As UTF-8 encoding is not dependent on the processor, there is no need for a *byte order* marker. However the terminology has grown to cover "marker" of any sort, in a Unicode sense, and *occasionally* you will run into one with UTF-8 data. If found, it simply is there as a marker to denote the encoding type.

mb_convert_encoding should be doing all of this detection for you, passing back only the encoded data. But it doesn't seem to be and perhaps this bug is why it may not be:

http://bugs.php.net/bug.php?id=44014

Another thought: Have you checked the default internal coding of PHP? If it isn't UTF-8 (chances are it still isn't) that could easily be causing you problems with non ASCII data.

Perhaps you should verify that the input data is indeed UTF-8.

http://www.php.net/manual/en/function.mb-check-encoding.php

If it isn't, try putting this somewhere early in your code or ideally in a much simpler test code module:

mb_internal_encoding('UTF-8');

That'll change it from what I bet is the default, iso-8859-1. And if indeed that was the default, you were not likely converting UTF-8 data in the first place. Maybe. Who knows with PHP.

Unicode should not be that hard. In the future virtually all programming languages will have unicode strings as a core. I'm surprised PHP still seems far away from this. For an example of just how easy it should be, every "string" is a Unicode object and every byte string has the ability to be decoded into a Unicode string.

$ python3.0
>>> "Cheers".encode('utf-16')
b'\xff\xfeC\x00h\x00e\x00e\x00r\x00s\x00'
>>> b'\xff\xfeC\x00h\x00e\x00e\x00r\x00s\x00'.decode('utf-16')
'Cheers'
>>> b'\xff\xfeC\x00h\x00e\x00e\x00r\x00s\x00'.decode('utf-16').encode('utf-8')
b'Cheers'

# Want to see the BOM?

>>> import codecs
>>> codecs.BOM_UTF16
b'\xff\xfe'
>>> codecs.BOM_UTF8
b'\xef\xbb\xbf'

So bottom line: you need to strip away the BOM bytes **unless** the service you are communicating with expects them (and they very well may).
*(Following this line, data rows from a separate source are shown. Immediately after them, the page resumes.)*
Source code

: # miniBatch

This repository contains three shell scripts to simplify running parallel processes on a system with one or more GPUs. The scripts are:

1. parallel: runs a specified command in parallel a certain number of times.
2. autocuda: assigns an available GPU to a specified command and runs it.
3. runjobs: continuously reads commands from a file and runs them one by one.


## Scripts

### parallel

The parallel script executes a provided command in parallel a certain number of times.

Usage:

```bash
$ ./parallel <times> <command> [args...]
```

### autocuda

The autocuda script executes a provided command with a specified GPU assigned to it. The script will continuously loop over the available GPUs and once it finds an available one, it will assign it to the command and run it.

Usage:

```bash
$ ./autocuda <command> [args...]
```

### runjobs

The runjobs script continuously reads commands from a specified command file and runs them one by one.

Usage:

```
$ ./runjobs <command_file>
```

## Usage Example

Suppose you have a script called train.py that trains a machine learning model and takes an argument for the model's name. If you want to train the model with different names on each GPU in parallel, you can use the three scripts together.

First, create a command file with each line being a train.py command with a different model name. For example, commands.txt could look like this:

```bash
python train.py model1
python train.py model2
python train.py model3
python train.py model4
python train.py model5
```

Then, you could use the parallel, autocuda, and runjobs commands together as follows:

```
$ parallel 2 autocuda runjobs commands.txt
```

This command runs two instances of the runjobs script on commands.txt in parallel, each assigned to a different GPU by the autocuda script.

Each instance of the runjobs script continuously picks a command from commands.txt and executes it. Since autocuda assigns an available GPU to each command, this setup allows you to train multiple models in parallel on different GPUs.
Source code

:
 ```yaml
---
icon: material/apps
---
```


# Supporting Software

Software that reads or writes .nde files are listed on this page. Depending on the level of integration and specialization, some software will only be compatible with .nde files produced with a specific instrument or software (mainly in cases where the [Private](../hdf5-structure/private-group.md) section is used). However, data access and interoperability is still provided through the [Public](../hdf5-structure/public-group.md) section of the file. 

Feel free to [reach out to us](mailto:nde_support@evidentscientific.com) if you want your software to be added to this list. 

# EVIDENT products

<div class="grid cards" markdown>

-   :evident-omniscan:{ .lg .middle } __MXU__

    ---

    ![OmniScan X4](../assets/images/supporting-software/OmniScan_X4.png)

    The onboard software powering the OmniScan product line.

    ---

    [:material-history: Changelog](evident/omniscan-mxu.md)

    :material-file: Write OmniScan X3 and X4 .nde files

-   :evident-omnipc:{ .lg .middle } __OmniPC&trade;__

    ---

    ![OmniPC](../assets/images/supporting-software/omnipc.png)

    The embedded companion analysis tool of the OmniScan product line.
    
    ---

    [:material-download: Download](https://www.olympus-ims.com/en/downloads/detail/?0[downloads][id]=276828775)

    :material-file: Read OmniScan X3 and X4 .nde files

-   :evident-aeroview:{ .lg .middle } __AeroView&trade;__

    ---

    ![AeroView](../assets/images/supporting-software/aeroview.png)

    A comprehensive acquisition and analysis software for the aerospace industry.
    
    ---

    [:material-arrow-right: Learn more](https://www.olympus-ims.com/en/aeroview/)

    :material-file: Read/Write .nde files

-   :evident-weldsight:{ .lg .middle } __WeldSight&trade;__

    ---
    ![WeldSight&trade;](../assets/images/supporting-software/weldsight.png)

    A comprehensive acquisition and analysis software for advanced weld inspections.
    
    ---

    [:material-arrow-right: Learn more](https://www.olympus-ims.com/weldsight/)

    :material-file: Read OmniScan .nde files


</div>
Python might be helpful to you to debug issues - you can double check answers you get from PHP. I've been showing you Python 3.x in this thread, as it has an even cleaner approach to Unicode than it has had for the last decade. If you can tolerate installing Python 3.x I would recommend it for this purpose alone; if not, your system (if it is Unix) probably already has Python 2.5 or 2.6 installed and both will do but the Unicode handling is different in some subtle ways. I'm happy to provide some quick tips on that if you need it.

If you are running on a Unix machine and do elect to put Python 3.1 on, you can avoid overwriting things by downloading and compiling... easy enough:

./configure
make
make altinstall

Note "altinstall" - this will keep Python3 from over-writing any links made to your system's default Python in /usr/bin/python or /usr/local/bin/python. Even if so, it will not ever over-write a major sub-version difference - you can always have multiple python's eg 2.4 / 2.5 / 2.6 / 3.0 / 3.1 installed.

Back to PHP: Have you tried avoiding all web input and simply take a known Unicode character not in the ASCII character set (use one of the escape methods to create it) -- convert that to UTF-16 and view in browser; force your browser to UTF-16 if you must. Keep your tests really really simple with as few inputs as possible until you mash out what is failing. I do understand how maddening this is... what should be dirt simple is taking hours of your time. Been there, done that.